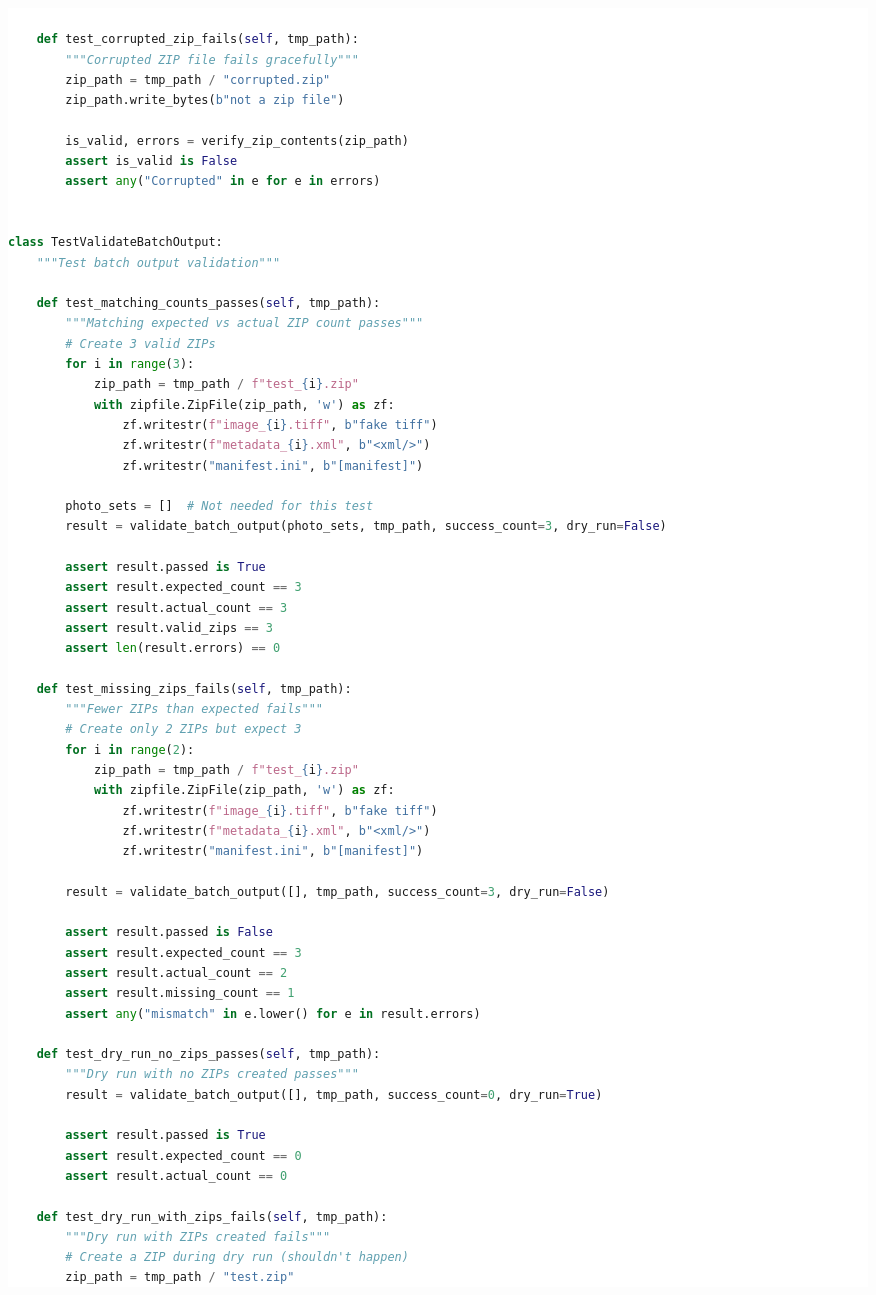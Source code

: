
 ```python
    
    def test_corrupted_zip_fails(self, tmp_path):
        """Corrupted ZIP file fails gracefully"""
        zip_path = tmp_path / "corrupted.zip"
        zip_path.write_bytes(b"not a zip file")
        
        is_valid, errors = verify_zip_contents(zip_path)
        assert is_valid is False
        assert any("Corrupted" in e for e in errors)


class TestValidateBatchOutput:
    """Test batch output validation"""
    
    def test_matching_counts_passes(self, tmp_path):
        """Matching expected vs actual ZIP count passes"""
        # Create 3 valid ZIPs
        for i in range(3):
            zip_path = tmp_path / f"test_{i}.zip"
            with zipfile.ZipFile(zip_path, 'w') as zf:
                zf.writestr(f"image_{i}.tiff", b"fake tiff")
                zf.writestr(f"metadata_{i}.xml", b"<xml/>")
                zf.writestr("manifest.ini", b"[manifest]")
        
        photo_sets = []  # Not needed for this test
        result = validate_batch_output(photo_sets, tmp_path, success_count=3, dry_run=False)
        
        assert result.passed is True
        assert result.expected_count == 3
        assert result.actual_count == 3
        assert result.valid_zips == 3
        assert len(result.errors) == 0
    
    def test_missing_zips_fails(self, tmp_path):
        """Fewer ZIPs than expected fails"""
        # Create only 2 ZIPs but expect 3
        for i in range(2):
            zip_path = tmp_path / f"test_{i}.zip"
            with zipfile.ZipFile(zip_path, 'w') as zf:
                zf.writestr(f"image_{i}.tiff", b"fake tiff")
                zf.writestr(f"metadata_{i}.xml", b"<xml/>")
                zf.writestr("manifest.ini", b"[manifest]")
        
        result = validate_batch_output([], tmp_path, success_count=3, dry_run=False)
        
        assert result.passed is False
        assert result.expected_count == 3
        assert result.actual_count == 2
        assert result.missing_count == 1
        assert any("mismatch" in e.lower() for e in result.errors)
    
    def test_dry_run_no_zips_passes(self, tmp_path):
        """Dry run with no ZIPs created passes"""
        result = validate_batch_output([], tmp_path, success_count=0, dry_run=True)
        
        assert result.passed is True
        assert result.expected_count == 0
        assert result.actual_count == 0
    
    def test_dry_run_with_zips_fails(self, tmp_path):
        """Dry run with ZIPs created fails"""
        # Create a ZIP during dry run (shouldn't happen)
        zip_path = tmp_path / "test.zip"
```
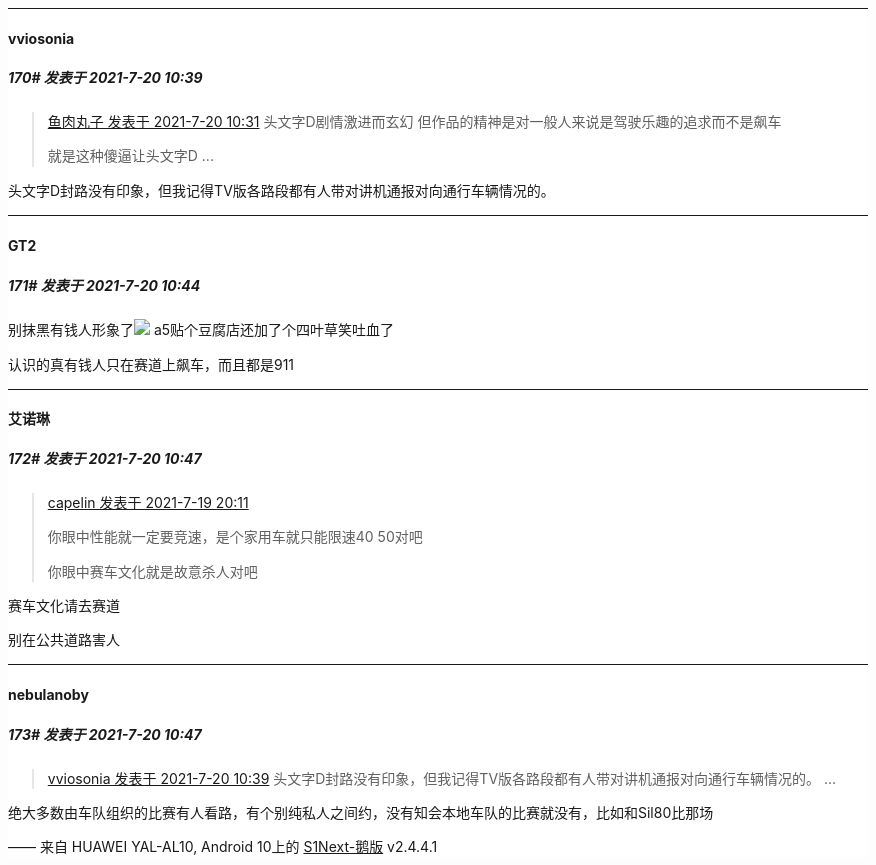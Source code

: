 
*****

####  vviosonia  
##### 170#       发表于 2021-7-20 10:39


<blockquote><a href="httphttps://bbs.saraba1st.com/2b/forum.php?mod=redirect&amp;goto=findpost&amp;pid=52029238&amp;ptid=2016257" target="_blank">鱼肉丸子 发表于 2021-7-20 10:31</a>
头文字D剧情激进而玄幻 但作品的精神是对一般人来说是驾驶乐趣的追求而不是飙车  


就是这种傻逼让头文字D ...</blockquote>
头文字D封路没有印象，但我记得TV版各路段都有人带对讲机通报对向通行车辆情况的。


*****

####  GT2  
##### 171#       发表于 2021-7-20 10:44


别抹黑有钱人形象了<img src="https://static.saraba1st.com/image/smiley/face2017/067.png" referrerpolicy="no-referrer">
a5贴个豆腐店还加了个四叶草笑吐血了


认识的真有钱人只在赛道上飙车，而且都是911


*****

####  艾诺琳  
##### 172#       发表于 2021-7-20 10:47


<blockquote><a href="httphttps://bbs.saraba1st.com/2b/forum.php?mod=redirect&amp;goto=findpost&amp;pid=52024120&amp;ptid=2016257" target="_blank">capelin 发表于 2021-7-19 20:11</a>

你眼中性能就一定要竞速，是个家用车就只能限速40 50对吧


你眼中赛车文化就是故意杀人对吧</blockquote>
赛车文化请去赛道


别在公共道路害人


*****

####  nebulanoby  
##### 173#       发表于 2021-7-20 10:47


<blockquote><a href="httphttps://bbs.saraba1st.com/2b/forum.php?mod=redirect&amp;goto=findpost&amp;pid=52029345&amp;ptid=2016257" target="_blank">vviosonia 发表于 2021-7-20 10:39</a>
头文字D封路没有印象，但我记得TV版各路段都有人带对讲机通报对向通行车辆情况的。 ...</blockquote>
绝大多数由车队组织的比赛有人看路，有个别纯私人之间约，没有知会本地车队的比赛就没有，比如和Sil80比那场

—— 来自 HUAWEI YAL-AL10, Android 10上的 [S1Next-鹅版](https://github.com/ykrank/S1-Next/releases) v2.4.4.1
:::
Directions:
Images are to be left out; everything else in the material must be written out exactly.

Written answer:
Source code

:
 ```python
    
    def test_corrupted_zip_fails(self, tmp_path):
        """Corrupted ZIP file fails gracefully"""
        zip_path = tmp_path / "corrupted.zip"
        zip_path.write_bytes(b"not a zip file")
        
        is_valid, errors = verify_zip_contents(zip_path)
        assert is_valid is False
        assert any("Corrupted" in e for e in errors)


class TestValidateBatchOutput:
    """Test batch output validation"""
    
    def test_matching_counts_passes(self, tmp_path):
        """Matching expected vs actual ZIP count passes"""
        # Create 3 valid ZIPs
        for i in range(3):
            zip_path = tmp_path / f"test_{i}.zip"
            with zipfile.ZipFile(zip_path, 'w') as zf:
                zf.writestr(f"image_{i}.tiff", b"fake tiff")
                zf.writestr(f"metadata_{i}.xml", b"<xml/>")
                zf.writestr("manifest.ini", b"[manifest]")
        
        photo_sets = []  # Not needed for this test
        result = validate_batch_output(photo_sets, tmp_path, success_count=3, dry_run=False)
        
        assert result.passed is True
        assert result.expected_count == 3
        assert result.actual_count == 3
        assert result.valid_zips == 3
        assert len(result.errors) == 0
    
    def test_missing_zips_fails(self, tmp_path):
        """Fewer ZIPs than expected fails"""
        # Create only 2 ZIPs but expect 3
        for i in range(2):
            zip_path = tmp_path / f"test_{i}.zip"
            with zipfile.ZipFile(zip_path, 'w') as zf:
                zf.writestr(f"image_{i}.tiff", b"fake tiff")
                zf.writestr(f"metadata_{i}.xml", b"<xml/>")
                zf.writestr("manifest.ini", b"[manifest]")
        
        result = validate_batch_output([], tmp_path, success_count=3, dry_run=False)
        
        assert result.passed is False
        assert result.expected_count == 3
        assert result.actual_count == 2
        assert result.missing_count == 1
        assert any("mismatch" in e.lower() for e in result.errors)
    
    def test_dry_run_no_zips_passes(self, tmp_path):
        """Dry run with no ZIPs created passes"""
        result = validate_batch_output([], tmp_path, success_count=0, dry_run=True)
        
        assert result.passed is True
        assert result.expected_count == 0
        assert result.actual_count == 0
    
    def test_dry_run_with_zips_fails(self, tmp_path):
        """Dry run with ZIPs created fails"""
        # Create a ZIP during dry run (shouldn't happen)
        zip_path = tmp_path / "test.zip"
```
Source code

: 
*****

####  vviosonia  
##### 170#       发表于 2021-7-20 10:39


<blockquote><a href="httphttps://bbs.saraba1st.com/2b/forum.php?mod=redirect&amp;goto=findpost&amp;pid=52029238&amp;ptid=2016257" target="_blank">鱼肉丸子 发表于 2021-7-20 10:31</a>
头文字D剧情激进而玄幻 但作品的精神是对一般人来说是驾驶乐趣的追求而不是飙车  


就是这种傻逼让头文字D ...</blockquote>
头文字D封路没有印象，但我记得TV版各路段都有人带对讲机通报对向通行车辆情况的。


*****

####  GT2  
##### 171#       发表于 2021-7-20 10:44


别抹黑有钱人形象了<img src="https://static.saraba1st.com/image/smiley/face2017/067.png" referrerpolicy="no-referrer">
a5贴个豆腐店还加了个四叶草笑吐血了


认识的真有钱人只在赛道上飙车，而且都是911


*****

####  艾诺琳  
##### 172#       发表于 2021-7-20 10:47


<blockquote><a href="httphttps://bbs.saraba1st.com/2b/forum.php?mod=redirect&amp;goto=findpost&amp;pid=52024120&amp;ptid=2016257" target="_blank">capelin 发表于 2021-7-19 20:11</a>

你眼中性能就一定要竞速，是个家用车就只能限速40 50对吧


你眼中赛车文化就是故意杀人对吧</blockquote>
赛车文化请去赛道


别在公共道路害人


*****

####  nebulanoby  
##### 173#       发表于 2021-7-20 10:47


<blockquote><a href="httphttps://bbs.saraba1st.com/2b/forum.php?mod=redirect&amp;goto=findpost&amp;pid=52029345&amp;ptid=2016257" target="_blank">vviosonia 发表于 2021-7-20 10:39</a>
头文字D封路没有印象，但我记得TV版各路段都有人带对讲机通报对向通行车辆情况的。 ...</blockquote>
绝大多数由车队组织的比赛有人看路，有个别纯私人之间约，没有知会本地车队的比赛就没有，比如和Sil80比那场

—— 来自 HUAWEI YAL-AL10, Android 10上的 [S1Next-鹅版](https://github.com/ykrank/S1-Next/releases) v2.4.4.1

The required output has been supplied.